=== ASSIGNED TASK ===
Nothing but the pictures may be dropped; the rest of the listing is to be written out exactly.

=== RECORDS SHOWN ===
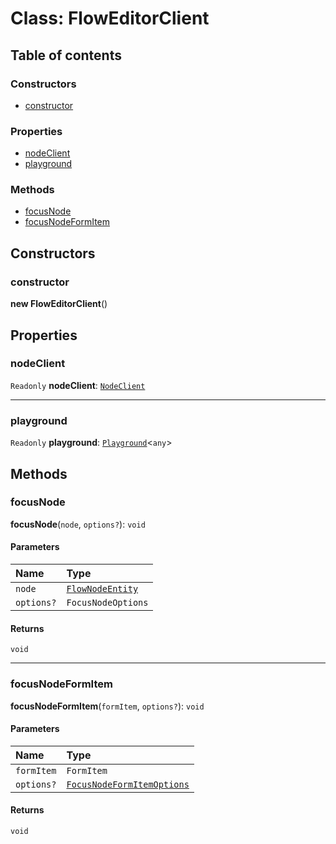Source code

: # Class: FlowEditorClient

## Table of contents

### Constructors

* [constructor](/auto-docs/editor/classes/FlowEditorClient.md#constructor)

### Properties

* [nodeClient](/auto-docs/editor/classes/FlowEditorClient.md#nodeclient)
* [playground](/auto-docs/editor/classes/FlowEditorClient.md#playground)

### Methods

* [focusNode](/auto-docs/editor/classes/FlowEditorClient.md#focusnode)
* [focusNodeFormItem](/auto-docs/editor/classes/FlowEditorClient.md#focusnodeformitem)

## Constructors

### constructor

**new FlowEditorClient**()

## Properties

### nodeClient

`Readonly` **nodeClient**: [`NodeClient`](/auto-docs/editor/classes/NodeClient.md)

***

### playground

`Readonly` **playground**: [`Playground`](/auto-docs/editor/classes/Playground.md)<`any`>

## Methods

### focusNode

**focusNode**(`node`, `options?`): `void`

#### Parameters

| Name | Type |
| :------ | :------ |
| `node` | [`FlowNodeEntity`](/auto-docs/editor/classes/FlowNodeEntity-1.md) |
| `options?` | `FocusNodeOptions` |

#### Returns

`void`

***

### focusNodeFormItem

**focusNodeFormItem**(`formItem`, `options?`): `void`

#### Parameters

| Name | Type |
| :------ | :------ |
| `formItem` | `FormItem` |
| `options?` | [`FocusNodeFormItemOptions`](/auto-docs/editor/interfaces/FocusNodeFormItemOptions.md) |

#### Returns

`void`
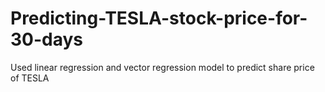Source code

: # Predicting-TESLA-stock-price-for-30-days
Used linear regression and vector regression model to predict share price of TESLA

=== ANSWER TO THIS PROBLEM ===
Source code

: # Class: FlowEditorClient

## Table of contents

### Constructors

* [constructor](/auto-docs/editor/classes/FlowEditorClient.md#constructor)

### Properties

* [nodeClient](/auto-docs/editor/classes/FlowEditorClient.md#nodeclient)
* [playground](/auto-docs/editor/classes/FlowEditorClient.md#playground)

### Methods

* [focusNode](/auto-docs/editor/classes/FlowEditorClient.md#focusnode)
* [focusNodeFormItem](/auto-docs/editor/classes/FlowEditorClient.md#focusnodeformitem)

## Constructors

### constructor

**new FlowEditorClient**()

## Properties

### nodeClient

`Readonly` **nodeClient**: [`NodeClient`](/auto-docs/editor/classes/NodeClient.md)

***

### playground

`Readonly` **playground**: [`Playground`](/auto-docs/editor/classes/Playground.md)<`any`>

## Methods

### focusNode

**focusNode**(`node`, `options?`): `void`

#### Parameters

| Name | Type |
| :------ | :------ |
| `node` | [`FlowNodeEntity`](/auto-docs/editor/classes/FlowNodeEntity-1.md) |
| `options?` | `FocusNodeOptions` |

#### Returns

`void`

***

### focusNodeFormItem

**focusNodeFormItem**(`formItem`, `options?`): `void`

#### Parameters

| Name | Type |
| :------ | :------ |
| `formItem` | `FormItem` |
| `options?` | [`FocusNodeFormItemOptions`](/auto-docs/editor/interfaces/FocusNodeFormItemOptions.md) |

#### Returns

`void`
Source code

: # Predicting-TESLA-stock-price-for-30-days
Used linear regression and vector regression model to predict share price of TESLA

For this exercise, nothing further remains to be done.